--- START ---

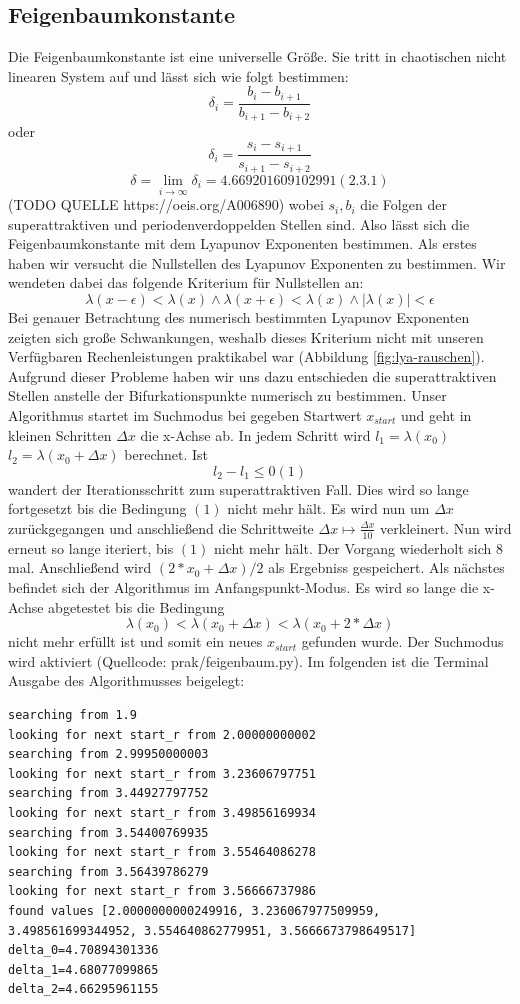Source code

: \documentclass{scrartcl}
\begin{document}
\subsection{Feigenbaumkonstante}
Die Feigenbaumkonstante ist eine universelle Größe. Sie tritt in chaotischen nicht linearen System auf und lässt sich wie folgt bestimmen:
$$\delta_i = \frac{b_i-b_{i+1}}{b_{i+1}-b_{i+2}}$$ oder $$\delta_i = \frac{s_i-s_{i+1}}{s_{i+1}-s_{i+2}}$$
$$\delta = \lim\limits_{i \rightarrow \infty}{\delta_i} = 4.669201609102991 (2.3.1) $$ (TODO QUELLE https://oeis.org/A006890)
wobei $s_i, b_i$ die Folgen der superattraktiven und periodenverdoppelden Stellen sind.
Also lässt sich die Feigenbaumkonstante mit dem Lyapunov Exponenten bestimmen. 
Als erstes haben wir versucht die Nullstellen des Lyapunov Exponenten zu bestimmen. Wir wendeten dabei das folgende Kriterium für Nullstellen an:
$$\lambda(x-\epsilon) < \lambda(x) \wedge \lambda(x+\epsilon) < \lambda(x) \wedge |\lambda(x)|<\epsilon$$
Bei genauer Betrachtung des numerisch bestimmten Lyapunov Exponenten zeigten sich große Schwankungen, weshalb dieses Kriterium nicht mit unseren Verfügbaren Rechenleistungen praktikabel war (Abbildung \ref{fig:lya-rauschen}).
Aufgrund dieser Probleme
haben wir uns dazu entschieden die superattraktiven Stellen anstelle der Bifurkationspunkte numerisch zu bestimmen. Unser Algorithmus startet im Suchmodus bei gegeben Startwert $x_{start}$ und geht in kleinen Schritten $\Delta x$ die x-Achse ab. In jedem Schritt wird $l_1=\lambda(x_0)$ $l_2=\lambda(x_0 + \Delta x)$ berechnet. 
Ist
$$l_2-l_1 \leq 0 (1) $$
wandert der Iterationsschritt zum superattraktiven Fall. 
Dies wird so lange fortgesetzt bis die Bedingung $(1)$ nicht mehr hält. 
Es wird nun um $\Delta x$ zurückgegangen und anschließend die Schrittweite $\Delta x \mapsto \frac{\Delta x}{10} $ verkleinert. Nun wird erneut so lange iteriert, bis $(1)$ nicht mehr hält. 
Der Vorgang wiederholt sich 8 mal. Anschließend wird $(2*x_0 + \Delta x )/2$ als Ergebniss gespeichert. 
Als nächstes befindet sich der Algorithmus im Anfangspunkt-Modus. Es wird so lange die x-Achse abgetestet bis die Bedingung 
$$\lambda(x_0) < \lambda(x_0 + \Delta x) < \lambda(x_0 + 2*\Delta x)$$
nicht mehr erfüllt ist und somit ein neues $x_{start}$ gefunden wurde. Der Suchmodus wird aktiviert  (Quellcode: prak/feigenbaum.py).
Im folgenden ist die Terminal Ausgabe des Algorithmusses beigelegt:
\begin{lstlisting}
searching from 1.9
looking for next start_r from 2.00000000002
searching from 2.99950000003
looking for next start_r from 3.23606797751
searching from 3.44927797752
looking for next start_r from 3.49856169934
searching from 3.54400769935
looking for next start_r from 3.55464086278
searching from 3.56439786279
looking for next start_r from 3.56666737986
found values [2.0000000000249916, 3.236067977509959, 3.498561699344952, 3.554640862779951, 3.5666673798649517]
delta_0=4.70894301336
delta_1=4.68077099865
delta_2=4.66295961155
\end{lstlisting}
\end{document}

--- END ---
--- START ---

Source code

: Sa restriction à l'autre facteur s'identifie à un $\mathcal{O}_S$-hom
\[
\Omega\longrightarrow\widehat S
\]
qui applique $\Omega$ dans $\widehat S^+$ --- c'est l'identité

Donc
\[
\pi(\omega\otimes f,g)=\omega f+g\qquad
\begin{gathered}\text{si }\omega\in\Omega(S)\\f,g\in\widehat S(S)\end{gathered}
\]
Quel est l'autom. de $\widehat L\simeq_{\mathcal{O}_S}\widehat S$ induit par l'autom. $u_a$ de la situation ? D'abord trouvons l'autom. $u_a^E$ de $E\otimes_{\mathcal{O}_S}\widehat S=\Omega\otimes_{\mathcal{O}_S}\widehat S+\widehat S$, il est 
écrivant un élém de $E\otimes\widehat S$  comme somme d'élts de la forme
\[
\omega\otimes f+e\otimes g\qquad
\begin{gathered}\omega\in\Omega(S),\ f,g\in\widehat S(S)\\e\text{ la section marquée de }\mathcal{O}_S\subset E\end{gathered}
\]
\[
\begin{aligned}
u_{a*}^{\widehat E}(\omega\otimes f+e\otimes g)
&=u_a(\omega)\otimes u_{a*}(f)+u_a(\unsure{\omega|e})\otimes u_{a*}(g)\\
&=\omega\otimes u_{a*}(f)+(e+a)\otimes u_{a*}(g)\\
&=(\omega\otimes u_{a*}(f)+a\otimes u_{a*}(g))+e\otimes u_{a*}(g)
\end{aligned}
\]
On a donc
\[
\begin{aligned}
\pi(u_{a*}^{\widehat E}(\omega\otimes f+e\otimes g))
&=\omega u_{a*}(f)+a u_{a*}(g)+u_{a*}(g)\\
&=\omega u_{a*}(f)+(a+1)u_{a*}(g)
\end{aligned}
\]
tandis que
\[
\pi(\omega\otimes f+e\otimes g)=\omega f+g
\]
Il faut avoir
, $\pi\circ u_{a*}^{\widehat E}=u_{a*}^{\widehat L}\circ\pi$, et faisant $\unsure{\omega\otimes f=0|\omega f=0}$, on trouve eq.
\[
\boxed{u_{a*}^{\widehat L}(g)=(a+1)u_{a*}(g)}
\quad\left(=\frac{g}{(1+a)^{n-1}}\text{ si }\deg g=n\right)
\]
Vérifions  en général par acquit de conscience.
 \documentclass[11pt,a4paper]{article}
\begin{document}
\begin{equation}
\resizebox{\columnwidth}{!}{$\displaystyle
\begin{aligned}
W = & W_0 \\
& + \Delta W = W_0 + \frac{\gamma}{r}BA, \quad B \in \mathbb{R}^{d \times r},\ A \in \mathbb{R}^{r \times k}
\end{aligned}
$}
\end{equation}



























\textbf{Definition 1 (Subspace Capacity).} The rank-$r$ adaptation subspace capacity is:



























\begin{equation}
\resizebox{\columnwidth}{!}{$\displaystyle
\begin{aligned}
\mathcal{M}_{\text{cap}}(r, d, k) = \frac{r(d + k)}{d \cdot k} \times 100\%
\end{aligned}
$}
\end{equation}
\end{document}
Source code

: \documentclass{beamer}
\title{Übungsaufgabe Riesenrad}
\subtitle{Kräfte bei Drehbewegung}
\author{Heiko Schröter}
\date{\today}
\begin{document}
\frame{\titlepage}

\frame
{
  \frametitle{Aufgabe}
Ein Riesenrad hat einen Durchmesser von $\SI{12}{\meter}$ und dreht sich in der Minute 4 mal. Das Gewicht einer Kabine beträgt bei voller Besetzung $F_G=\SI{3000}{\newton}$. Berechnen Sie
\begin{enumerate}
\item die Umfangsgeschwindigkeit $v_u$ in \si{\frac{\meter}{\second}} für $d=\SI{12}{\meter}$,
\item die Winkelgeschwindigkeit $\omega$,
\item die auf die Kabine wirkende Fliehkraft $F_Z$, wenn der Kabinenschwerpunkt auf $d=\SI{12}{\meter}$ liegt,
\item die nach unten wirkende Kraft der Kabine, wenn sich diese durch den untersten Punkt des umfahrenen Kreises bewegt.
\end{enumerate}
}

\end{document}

--- END ---
--- START ---

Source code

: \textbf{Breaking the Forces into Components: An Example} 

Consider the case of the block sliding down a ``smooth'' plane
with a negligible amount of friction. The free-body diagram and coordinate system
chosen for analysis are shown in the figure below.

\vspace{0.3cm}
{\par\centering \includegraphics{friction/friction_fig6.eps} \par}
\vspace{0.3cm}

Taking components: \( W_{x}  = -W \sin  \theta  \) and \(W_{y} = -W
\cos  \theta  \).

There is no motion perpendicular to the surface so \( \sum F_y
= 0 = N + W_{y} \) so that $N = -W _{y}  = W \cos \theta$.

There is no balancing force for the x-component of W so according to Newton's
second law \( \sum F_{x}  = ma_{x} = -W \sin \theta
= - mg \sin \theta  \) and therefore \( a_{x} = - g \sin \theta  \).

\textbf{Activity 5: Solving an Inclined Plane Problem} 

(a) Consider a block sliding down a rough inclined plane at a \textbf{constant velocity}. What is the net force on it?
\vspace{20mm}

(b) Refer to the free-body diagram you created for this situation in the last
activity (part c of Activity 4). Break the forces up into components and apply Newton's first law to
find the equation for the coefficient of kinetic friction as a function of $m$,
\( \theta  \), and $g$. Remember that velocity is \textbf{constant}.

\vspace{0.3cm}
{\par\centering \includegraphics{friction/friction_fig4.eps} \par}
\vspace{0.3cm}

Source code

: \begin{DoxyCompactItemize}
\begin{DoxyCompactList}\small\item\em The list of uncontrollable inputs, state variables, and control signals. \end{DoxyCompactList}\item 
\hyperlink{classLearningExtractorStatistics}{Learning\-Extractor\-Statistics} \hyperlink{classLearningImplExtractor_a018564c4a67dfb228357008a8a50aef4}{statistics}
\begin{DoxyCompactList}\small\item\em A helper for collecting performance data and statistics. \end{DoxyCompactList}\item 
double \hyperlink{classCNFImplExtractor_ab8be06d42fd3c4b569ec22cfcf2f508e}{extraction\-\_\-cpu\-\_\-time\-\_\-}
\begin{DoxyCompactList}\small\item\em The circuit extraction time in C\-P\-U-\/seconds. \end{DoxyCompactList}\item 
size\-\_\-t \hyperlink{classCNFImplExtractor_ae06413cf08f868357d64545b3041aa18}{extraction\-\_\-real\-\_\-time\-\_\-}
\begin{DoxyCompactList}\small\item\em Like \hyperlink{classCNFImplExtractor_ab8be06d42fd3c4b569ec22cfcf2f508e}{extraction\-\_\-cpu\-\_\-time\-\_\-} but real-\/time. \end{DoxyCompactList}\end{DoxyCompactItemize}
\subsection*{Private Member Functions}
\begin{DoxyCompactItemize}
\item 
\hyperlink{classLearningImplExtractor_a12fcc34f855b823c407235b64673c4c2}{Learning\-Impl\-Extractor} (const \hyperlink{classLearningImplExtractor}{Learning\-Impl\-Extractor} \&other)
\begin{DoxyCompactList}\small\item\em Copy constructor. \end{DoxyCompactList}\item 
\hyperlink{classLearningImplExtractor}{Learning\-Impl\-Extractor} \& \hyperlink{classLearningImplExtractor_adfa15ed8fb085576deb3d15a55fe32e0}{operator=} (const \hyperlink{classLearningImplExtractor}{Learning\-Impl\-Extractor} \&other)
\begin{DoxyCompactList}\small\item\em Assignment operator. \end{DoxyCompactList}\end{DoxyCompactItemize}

--- END ---

Scan each line above for the string "Achse". Give the tally and nothing else.

• [EXERCISE OUTPUT]: 2